Development and characterization of moisture- and heat-activated oxygen scavenging nanoparticle

alpha-tocopherol and a transition metal, iron, mixture was evaluated as a possible oxygen scavenger. The effects of moisture, amount of transition metal, and thermal processing on oxygen scavenging capability were also investigated. Results showed that alpha-tocopherol and transition metal had 6.72 cc O 2 per gram of oxygen scavenging capacity and 0.11 cc O2 per gram per day of oxygen scavenging rate.;Nanoencapsulation technology was adopted for the possible oxygen scavenging activation system. alpha-tocopherol-loaded poly epsilon-caprolactone (PCL) nanoparticles were prepared by oil in water (O/W) emulsion solvent evaporation with ultrasonification. The effects of PCL concentration, solvent in oil phase, and ultrasonification time on encapsulation efficiency (%), particle mean size, and loading (%) were investigated. Overall, 5% PCL in methylene chloride (DCM) as the solvent in the oil phase coupled with 3 minute ultrasonification time showed the best encapsulation formulation. Therefore, this formulation was selected for further research.;alpha-tocopherol-loaded nanoparticles and a transition metal in scavenger mixture were evaluated as a heat activated oxygen scavenger. The effects of moisture, amount of transition metal, and thermal processing on oxygen scavenging capability were also studied. Results showed that alpha-tocopherol-loaded nanoparticle and transition metal had 6.44 cc O2 per gram of oxygen scavenging capacity and 0.21 cc O2 per gram per day of oxygen scavenging rate. Heat was used as the activator to initiate the oxygen scavenging reaction.
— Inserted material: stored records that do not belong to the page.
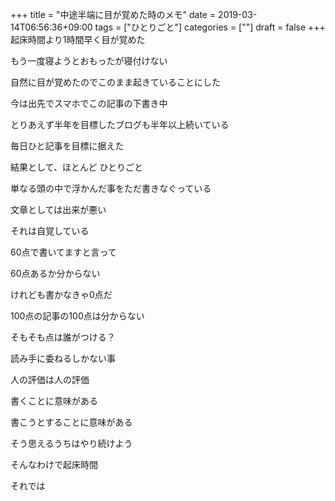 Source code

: +++
title = "中途半端に目が覚めた時のメモ"
date = 2019-03-14T06:56:36+09:00
tags = ["ひとりごと"]
categories = [""]
draft = false
+++
起床時間より1時間早く目が覚めた

もう一度寝ようとおもったが寝付けない

自然に目が覚めたのでこのまま起きていることにした

今は出先でスマホでこの記事の下書き中

とりあえず半年を目標したブログも半年以上続いている

毎日ひと記事を目標に据えた

結果として、ほとんど ひとりごと

単なる頭の中で浮かんだ事をただ書きなぐっている

文章としては出来が悪い

それは自覚している

60点で書いてますと言って

60点あるか分からない

けれども書かなきゃ0点だ

100点の記事の100点は分からない

そもそも点は誰がつける？

読み手に委ねるしかない事

人の評価は人の評価

書くことに意味がある

書こうとすることに意味がある

そう思えるうちはやり続けよう

そんなわけで起床時間

それでは
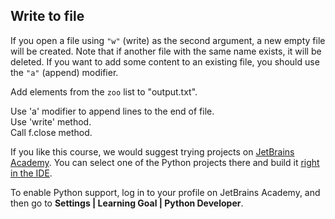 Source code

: ## Write to file

If you open a file using `"w"` (write) as the second argument, a new empty file will be created. Note that if another file with the same name exists, it will be deleted. If you want to add some content to an existing file, you should use the `"a"` (append) modifier.  
  
Add elements from the `zoo` list to "output.txt".  

<div class='hint'>Use 'a' modifier to append lines to the end of file.</div>
<div class='hint'>Use 'write' method.</div>
<div class='hint'>Call f.close method.</div>

If you like this course, we would suggest trying projects on [JetBrains Academy](https://hi.hyperskill.org/). You can select one of the Python projects there and build it [right in the IDE](
https://hyperskill.org/plugin#python.).

To enable Python support, log in to your profile on JetBrains Academy, and then go to **Settings | Learning Goal | Python Developer**.
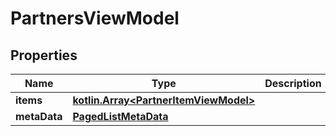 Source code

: 
# PartnersViewModel

## Properties
Name | Type | Description | Notes
------------ | ------------- | ------------- | -------------
**items** | [**kotlin.Array&lt;PartnerItemViewModel&gt;**](PartnerItemViewModel.md) |  |  [optional]
**metaData** | [**PagedListMetaData**](PagedListMetaData.md) |  |  [optional]



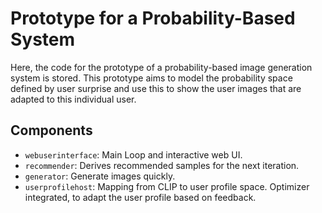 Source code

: # Prototype for a Probability-Based System

Here, the code for the prototype of a probability-based image generation system is stored.
This prototype aims to model the probability space defined by user surprise and use this to show the user images that are adapted to this individual user.

## Components

- `webuserinterface`: Main Loop and interactive web UI.
- `recommender`: Derives recommended samples for the next iteration.
- `generator`: Generate images quickly.
- `userprofilehost`: Mapping from CLIP to user profile space. Optimizer integrated, to adapt the user profile based on feedback.
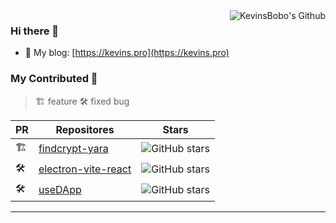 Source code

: <img align="right" src="https://github-readme-stats.vercel.app/api?username=kevinsbobo&show_icons=true&icon_color=1E90FF&text_color=718096&bg_color=ffffff&hide_title=true" alt="KevinsBobo's Github" align="right" style="margin-bottom: 20px;"/>

### Hi there 👋

- 🚀 My blog: [https://kevins.pro](https://kevins.pro)

### My Contributed 🌱

> 🏗️ feature 🛠️ fixed bug

| PR | Repositores | Stars |
| ---- | ---- | ---- |
| 🏗️ | [findcrypt-yara](https://github.com/polymorf/findcrypt-yara) | ![GitHub stars](https://img.shields.io/github/stars/polymorf/findcrypt-yara?color=1E90FF) |
| 🛠️ | [electron-vite-react](https://github.com/electron-vite/electron-vite-react) | ![GitHub stars](https://img.shields.io/github/stars/caoxiemeihao/vite-react-electron?color=1E90FF) |
| 🛠️ | [useDApp](https://github.com/TrueFiEng/useDApp) | ![GitHub stars](https://img.shields.io/github/stars/TrueFiEng/useDApp?color=1E90FF) |
------

<!--
- 🔭 I’m currently working on ...
- 🌱 I’m currently learning ...
- 👯 I’m looking to collaborate on ...
- 🤔 I’m looking for help with ...
- 💬 Ask me about ...
- 📫 How to reach me: ...
- 😄 Pronouns: ...
- ⚡ Fun fact: ...
-->
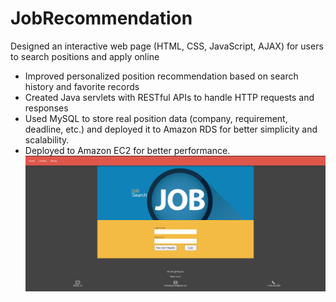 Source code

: # JobRecommendation
Designed an interactive web page (HTML, CSS, JavaScript, AJAX) for users to search positions and apply online
- Improved personalized position recommendation based on search history and favorite records
- Created Java servlets with RESTful APIs to handle HTTP requests and responses
- Used MySQL to store real position data (company, requirement, deadline, etc.) and deployed it to Amazon
RDS for better simplicity and scalability.
- Deployed to Amazon EC2 for better performance.
![alt text](https://github.com/jzhan253/JobRecommendation/blob/master/Capture.PNG?raw=true)
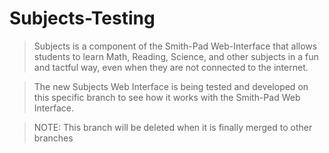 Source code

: # Subjects-Testing

> Subjects is a component of the Smith-Pad Web-Interface that allows students 
> to learn Math, Reading, Science, and other subjects in a fun and tactful way, 
> even when they are not connected to the internet.


> The new Subjects Web Interface is being tested and developed on this specific 
> branch to see how it works with the Smith-Pad Web Interface.


> NOTE: This branch will be deleted when it is finally merged to other branches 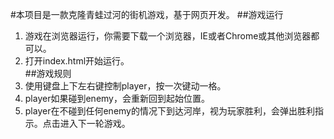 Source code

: #本项目是一款克隆青蛙过河的街机游戏，基于网页开发。 
##游戏运行
 1. 游戏在浏览器运行，你需要下载一个浏览器，IE或者Chrome或其他浏览器都可以。<br>
 2. 打开index.html开始运行。<br>
##游戏规则
 1. 使用键盘上下左右键控制player，按一次键动一格。<br>
 2. player如果碰到enemy，会重新回到起始位置。 <br>
 3. player在不碰到任何enemy的情况下到达河岸，视为玩家胜利，会弹出胜利指示。点击进入下一轮游戏。




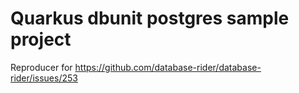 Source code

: # Quarkus dbunit postgres sample project

Reproducer for https://github.com/database-rider/database-rider/issues/253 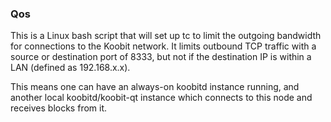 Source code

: ### Qos ###

This is a Linux bash script that will set up tc to limit the outgoing bandwidth for connections to the Koobit network. It limits outbound TCP traffic with a source or destination port of 8333, but not if the destination IP is within a LAN (defined as 192.168.x.x).

This means one can have an always-on koobitd instance running, and another local koobitd/koobit-qt instance which connects to this node and receives blocks from it.
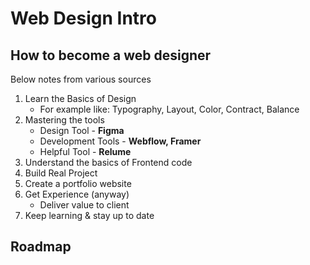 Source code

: # Web Design Intro

## How to become a web designer

Below notes from various sources

1. Learn the Basics of Design
	- For example like: Typography, Layout, Color, Contract, Balance
2. Mastering the tools
	- Design Tool - **Figma**
	- Development Tools - **Webflow, Framer**
	- Helpful Tool - **Relume**
3. Understand the basics of Frontend code
4. Build Real Project
5. Create a portfolio website
6. Get Experience (anyway)
	- Deliver value to client
7. Keep learning & stay up to date

##  Roadmap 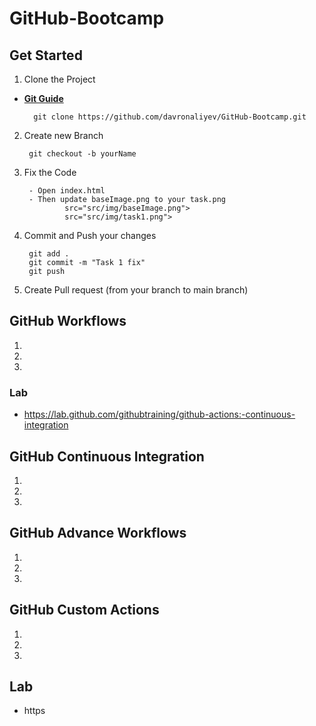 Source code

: # GitHub-Bootcamp

## Get Started

1. Clone the Project

- [**Git Guide**](/git.md)

        git clone https://github.com/davronaliyev/GitHub-Bootcamp.git
        
2. Create new Branch

        git checkout -b yourName

3. Fix the Code

        - Open index.html
        - Then update baseImage.png to your task.png
                src="src/img/baseImage.png">
                src="src/img/task1.png"> 

4. Commit and Push your changes

        git add .
        git commit -m "Task 1 fix"
        git push

5. Create Pull request (from your branch to main branch)


## GitHub Workflows

1.
2.
3.

### Lab 

- https://lab.github.com/githubtraining/github-actions:-continuous-integration

## GitHub Continuous Integration

1.
2.
3.

## GitHub Advance Workflows

1.
2.
3.

## GitHub Custom Actions

1.
2.
3.

## Lab 

- https

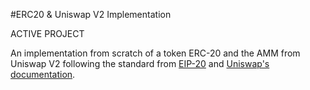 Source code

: #ERC20 & Uniswap V2 Implementation

ACTIVE PROJECT

An implementation from scratch of a token ERC-20 and the AMM from Uniswap V2 following the standard from [EIP-20](https://ethereum.org/en/developers/docs/standards/tokens/erc-20/#top) and [Uniswap's documentation](chrome-extension://efaidnbmnnnibpcajpcglclefindmkaj/https://uniswap.org/whitepaper.pdf).

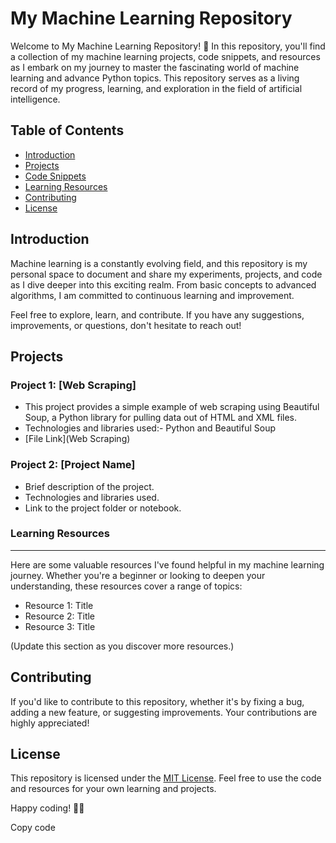 # My Machine Learning Repository

Welcome to My Machine Learning Repository! 🚀 In this repository, you'll find a collection of my machine learning projects, code snippets, and resources as I embark on my journey to master the fascinating world of machine learning and advance Python topics. This repository serves as a living record of my progress, learning, and exploration in the field of artificial intelligence.

## Table of Contents
- [Introduction](#introduction)
- [Projects](#projects)
- [Code Snippets](#code-snippets)
- [Learning Resources](#learning-resources)
- [Contributing](#contributing)
- [License](#license)

## Introduction

Machine learning is a constantly evolving field, and this repository is my personal space to document and share my experiments, projects, and code as I dive deeper into this exciting realm. From basic concepts to advanced algorithms, I am committed to continuous learning and improvement.

Feel free to explore, learn, and contribute. If you have any suggestions, improvements, or questions, don't hesitate to reach out!

## Projects

### Project 1: [Web Scraping]
- This project provides a simple example of web scraping using Beautiful Soup, a Python library for pulling data out of HTML and XML files. 
- Technologies and libraries used:- Python and Beautiful Soup
- [File Link](Web Scraping)

### Project 2: [Project Name]
- Brief description of the project.
- Technologies and libraries used.
- Link to the project folder or notebook.

### Learning Resources
----------------------

Here are some valuable resources I've found helpful in my machine learning journey. Whether you're a beginner or looking to deepen your understanding, these resources cover a range of topics:

*   Resource 1: Title
*   Resource 2: Title
*   Resource 3: Title

(Update this section as you discover more resources.)

Contributing
------------

If you'd like to contribute to this repository, whether it's by fixing a bug, adding a new feature, or suggesting improvements. Your contributions are highly appreciated!

License
-------

This repository is licensed under the [MIT License](LICENSE). Feel free to use the code and resources for your own learning and projects.

Happy coding! 🚀✨

Copy code
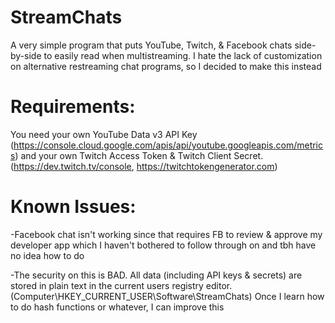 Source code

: # StreamChats
A very simple program that puts YouTube, Twitch, &amp; Facebook chats side-by-side to easily read when multistreaming. I hate the lack of customization on alternative restreaming chat programs, so I decided to make this instead

# Requirements:

You need your own YouTube Data v3 API Key (https://console.cloud.google.com/apis/api/youtube.googleapis.com/metrics) and your own Twitch Access Token & Twitch Client Secret. (https://dev.twitch.tv/console, https://twitchtokengenerator.com)

# Known Issues:

-Facebook chat isn't working since that requires FB to review & approve my developer app which I haven't bothered to follow through on and tbh have no idea how to do

-The security on this is BAD. All data (including API keys & secrets) are stored in plain text in the current users registry editor. (Computer\HKEY_CURRENT_USER\Software\StreamChats) Once I learn how to do hash functions or whatever, I can improve this
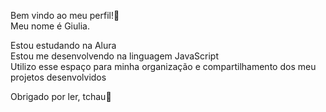 Bem vindo ao meu perfil!🎱                                                         
Meu nome é Giulia.

Estou estudando na Alura                                                         
Estou me desenvolvendo na linguagem JavaScript                                 
Utilizo esse espaço para minha organização e compartilhamento dos meu projetos desenvolvidos

Obrigado por ler, tchau🤞

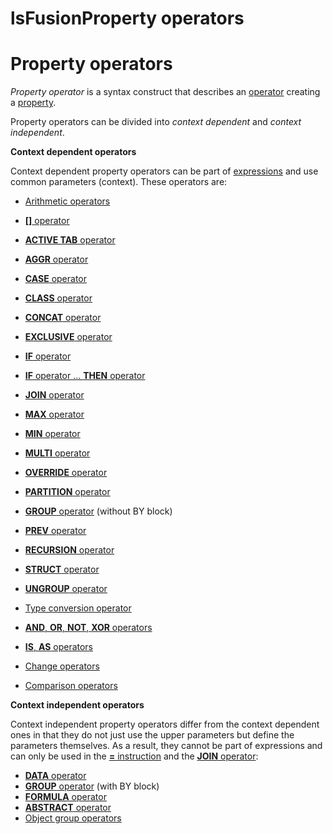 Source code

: # lsFusionProperty operators

# Property operators

*Property operator* is a syntax construct that describes an [operator](Operators.md) creating a [property](Properties.md). 

Property operators can be divided into *context dependent* and *context independent*.

**Context dependent operators**

Context dependent property operators can be part of [expressions](Expression.md) and use common parameters (context). These operators are:

-   [Arithmetic operators](Arithmetic_operators.md)

-   [**\[\]** operator](Operator_.md)

-   [**ACTIVE TAB** operator](ACTIVE_TAB_operator.md)

-   [**AGGR** operator](AGGR_operator.md)

-   [**CASE** operator](CASE_operator.md)

-   [**CLASS** operator](CLASS_operator.md)

-   [**CONCAT** operator](CONCAT_operator.md)

-   [**EXCLUSIVE** operator](EXCLUSIVE_operator.md)

-   [**IF** operator](IF_operator.md)

-   [**IF** operator ... **THEN** operator](IF_..._THEN_operator.md)

-   [**JOIN** operator](JOIN_operator.md)

-   [**MAX** operator](MAX_operator.md)

-   [**MIN** operator](MIN_operator.md)

-   [**MULTI** operator](MULTI_operator.md)

-   [**OVERRIDE** operator](OVERRIDE_operator.md)

-   [**PARTITION** operator](PARTITION_operator.md)

-   [**GROUP** operator](GROUP_operator.md) (without BY block)

-   [**PREV** operator](PREV_operator.md)

-   [**RECURSION** operator](RECURSION_operator.md)
-   [**STRUCT** operator](STRUCT_operator.md)
-   [**UNGROUP** operator](UNGROUP_operator.md)
-   [Type conversion operator](Type_conversion_operator.md)
-   [**AND**, **OR**, **NOT**, **XOR** operators](AND_OR_NOT_XOR_operators.md)
-   [**IS**, **AS** operators](IS_AS_operators.md)
-   [Change operators](Change_operators.md)
-   [Comparison operators](Comparison_operators.md)

**Context independent operators**

Context independent property operators differ from the context dependent ones in that they do not just use the upper parameters but define the parameters themselves. As a result, they cannot be part of expressions and can only be used in the [**=** instruction](Instruction_=.md) and the [**JOIN** operator](JOIN_operator.md): 

-   [**DATA** operator](DATA_operator.md)
-   [**GROUP** operator](GROUP_operator.md) (with BY block)
-   [**FORMULA** operator](FORMULA_operator.md)
-   [**ABSTRACT** operator](ABSTRACT_operator.md)
-   [Object group operators](Object_group_operator.md)
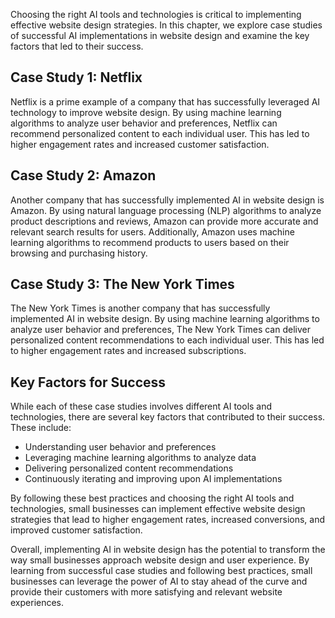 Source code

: 
Choosing the right AI tools and technologies is critical to implementing effective website design strategies. In this chapter, we explore case studies of successful AI implementations in website design and examine the key factors that led to their success.

Case Study 1: Netflix
---------------------

Netflix is a prime example of a company that has successfully leveraged AI technology to improve website design. By using machine learning algorithms to analyze user behavior and preferences, Netflix can recommend personalized content to each individual user. This has led to higher engagement rates and increased customer satisfaction.

Case Study 2: Amazon
--------------------

Another company that has successfully implemented AI in website design is Amazon. By using natural language processing (NLP) algorithms to analyze product descriptions and reviews, Amazon can provide more accurate and relevant search results for users. Additionally, Amazon uses machine learning algorithms to recommend products to users based on their browsing and purchasing history.

Case Study 3: The New York Times
--------------------------------

The New York Times is another company that has successfully implemented AI in website design. By using machine learning algorithms to analyze user behavior and preferences, The New York Times can deliver personalized content recommendations to each individual user. This has led to higher engagement rates and increased subscriptions.

Key Factors for Success
-----------------------

While each of these case studies involves different AI tools and technologies, there are several key factors that contributed to their success. These include:

* Understanding user behavior and preferences
* Leveraging machine learning algorithms to analyze data
* Delivering personalized content recommendations
* Continuously iterating and improving upon AI implementations

By following these best practices and choosing the right AI tools and technologies, small businesses can implement effective website design strategies that lead to higher engagement rates, increased conversions, and improved customer satisfaction.

Overall, implementing AI in website design has the potential to transform the way small businesses approach website design and user experience. By learning from successful case studies and following best practices, small businesses can leverage the power of AI to stay ahead of the curve and provide their customers with more satisfying and relevant website experiences.
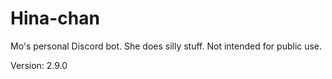 # Hina-chan

Mo's personal Discord bot. She does silly stuff. Not intended for public use.

Version: 2.9.0
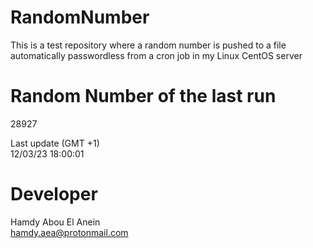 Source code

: # RandomNumber    
This is a test repository where a random number is pushed to a file automatically passwordless from a cron job in my Linux CentOS server    
# Random Number of the last run   
28927
      
Last update (GMT +1)    
12/03/23 18:00:01
# Developer    
Hamdy Abou El Anein   
hamdy.aea@protonmail.com
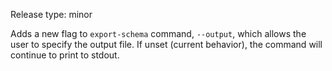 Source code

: Release type: minor

Adds a new flag to `export-schema` command, `--output`, which allows the user to specify the output file. If unset (current behavior), the command will continue to print to stdout. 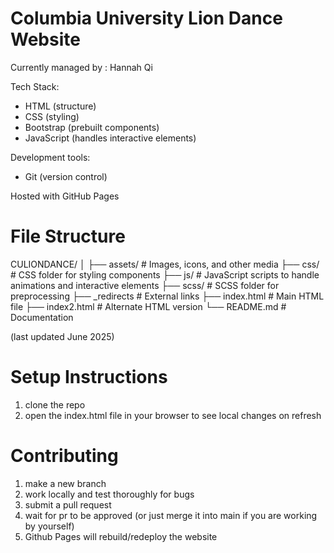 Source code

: # Columbia University Lion Dance Website
Currently managed by : Hannah Qi

Tech Stack:
- HTML (structure)
- CSS (styling)
- Bootstrap (prebuilt components)
- JavaScript (handles interactive elements)

Development tools:
- Git (version control)

Hosted with GitHub Pages

# File Structure
CULIONDANCE/
│
├── assets/             # Images, icons, and other media
├── css/                # CSS folder for styling components
├── js/                 # JavaScript scripts to handle animations and interactive elements
├── scss/               # SCSS folder for preprocessing
├── _redirects          # External links
├── index.html          # Main HTML file
├── index2.html         # Alternate HTML version
└── README.md           # Documentation

(last updated June 2025)

# Setup Instructions

1. clone the repo
2. open the index.html file in your browser to see local changes on refresh

# Contributing
1. make a new branch
2. work locally and test thoroughly for bugs
3. submit a pull request
4. wait for pr to be approved (or just merge it into main if you are working by yourself)
5. Github Pages will rebuild/redeploy the website

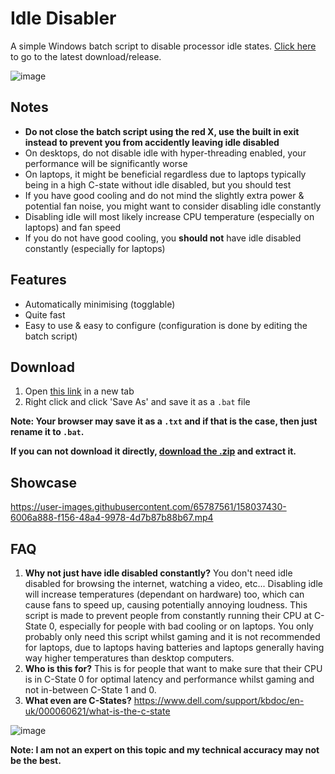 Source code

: # Idle Disabler
A simple Windows batch script to disable processor idle states. [Click here](https://github.com/he3als/IdleDisabler/releases) to go to the latest download/release. 

![image](https://user-images.githubusercontent.com/65787561/158037426-a82087c7-40ff-4d12-98c9-2fa8b9cacc2a.png)

## Notes
- **Do not close the batch script using the red X, use the built in exit instead to prevent you from accidently leaving idle disabled**
- On desktops, do not disable idle with hyper-threading enabled, your performance will be significantly worse
 - On laptops, it might be beneficial regardless due to laptops typically being in a high C-state without idle disabled, but you should test
- If you have good cooling and do not mind the slightly extra power & potential fan noise, you might want to consider disabling idle constantly
- Disabling idle will most likely increase CPU temperature (especially on laptops) and fan speed
- If you do not have good cooling, you **should not** have idle disabled constantly (especially for laptops)

## Features
- Automatically minimising (togglable)
- Quite fast
- Easy to use & easy to configure (configuration is done by editing the batch script)

## Download
1. Open [this link](https://raw.githubusercontent.com/he3als/IdleDisabler/main/DisableIdle.cmd) in a new tab
2. Right click and click 'Save As' and save it as a `.bat` file

**Note: Your browser may save it as a `.txt` and if that is the case, then just rename it to `.bat`.**

**If you can not download it directly, [download the .zip](https://github.com/he3als/IdleDisabler/archive/refs/heads/main.zip) and extract it.**

## Showcase

https://user-images.githubusercontent.com/65787561/158037430-6006a888-f156-48a4-9978-4d7b87b88b67.mp4

## FAQ
1. **Why not just have idle disabled constantly?** You don't need idle disabled for browsing the internet, watching a video, etc... Disabling idle will increase temperatures (dependant on hardware) too, which can cause fans to speed up, causing potentially annoying loudness. This script is made to prevent people from constantly running their CPU at C-State 0, especially for people with bad cooling or on laptops. You only probably only need this script whilst gaming and it is not recommended for laptops, due to laptops having batteries and laptops generally having way higher temperatures than desktop computers.
2. **Who is this for?** This is for people that want to make sure that their CPU is in C-State 0 for optimal latency and performance whilst gaming and not in-between C-State 1 and 0.
3. **What even are C-States?** https://www.dell.com/support/kbdoc/en-uk/000060621/what-is-the-c-state

![image](https://user-images.githubusercontent.com/65787561/160692853-58b9e9d2-c119-4223-97c7-7427d208f7e8.png)

**Note: I am not an expert on this topic and my technical accuracy may not be the best.**
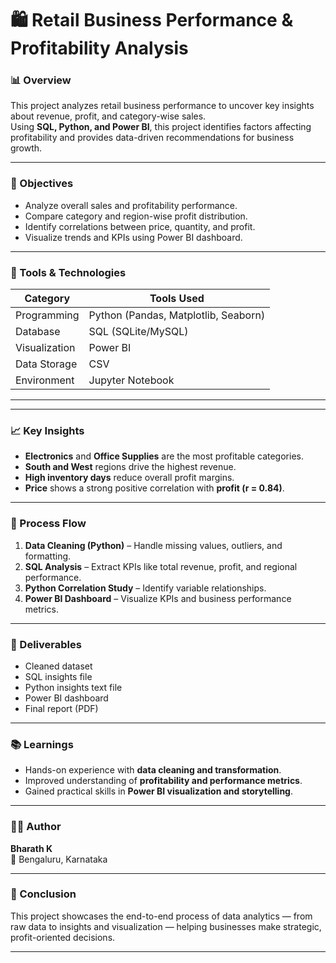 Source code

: # 🛍️ Retail Business Performance & Profitability Analysis  

### 📊 Overview  
This project analyzes retail business performance to uncover key insights about revenue, profit, and category-wise sales.  
Using **SQL, Python, and Power BI**, this project identifies factors affecting profitability and provides data-driven recommendations for business growth.  

---

### 🚀 Objectives  
- Analyze overall sales and profitability performance.  
- Compare category and region-wise profit distribution.  
- Identify correlations between price, quantity, and profit.  
- Visualize trends and KPIs using Power BI dashboard.  

---

### 🧠 Tools & Technologies  
| Category | Tools Used |
|-----------|-------------|
| Programming | Python (Pandas, Matplotlib, Seaborn) |
| Database | SQL (SQLite/MySQL) |
| Visualization | Power BI |
| Data Storage | CSV |
| Environment | Jupyter Notebook |

---


---

### 📈 Key Insights  
- **Electronics** and **Office Supplies** are the most profitable categories.  
- **South and West** regions drive the highest revenue.  
- **High inventory days** reduce overall profit margins.  
- **Price** shows a strong positive correlation with **profit (r = 0.84)**.  


---

### 🧩 Process Flow  
1. **Data Cleaning (Python)** – Handle missing values, outliers, and formatting.  
2. **SQL Analysis** – Extract KPIs like total revenue, profit, and regional performance.  
3. **Python Correlation Study** – Identify variable relationships.  
4. **Power BI Dashboard** – Visualize KPIs and business performance metrics.  

---

### 🧾 Deliverables  
- Cleaned dataset  
- SQL insights file  
- Python insights text file  
- Power BI dashboard  
- Final report (PDF)

---

### 📚 Learnings  
- Hands-on experience with **data cleaning and transformation**.  
- Improved understanding of **profitability and performance metrics**.  
- Gained practical skills in **Power BI visualization and storytelling**.  

---

### 👨‍💻 Author  
**Bharath K**  
📍 Bengaluru, Karnataka  


---

### 🏁 Conclusion  
This project showcases the end-to-end process of data analytics — from raw data to insights and visualization — helping businesses make strategic, profit-oriented decisions.

---


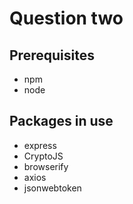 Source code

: # Question two

## Prerequisites
* npm
* node

## Packages in use
* express
* CryptoJS
* browserify
* axios
* jsonwebtoken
However, adding moisture lowered the oxygen scavenging capability.;An active fish gelatin film was developed by customized film applicator and its physical properties and oxygen scavenging capabilities were investigated. The effects of moisture and thermal processing on oxygen scavenging capability were also studied. alpha-tocopherol-loaded nanoparticles and a transition metal was added into the warm water fish gelatin and cast into a film. Agglomeration of the oxygen scavenger caused a rough film surface, decreased tensile strength, increased elongation at break, and increased oxygen permeability. The active fish gelatin film had an oxygen scavenging capacity of 1969.08 cc O2 per square meter per mil thickness with water as the activator which triggered the oxygen scavenging reaction. However, thermal processing at temperature above 140oF destroyed the oxygen scavenging ability of the film.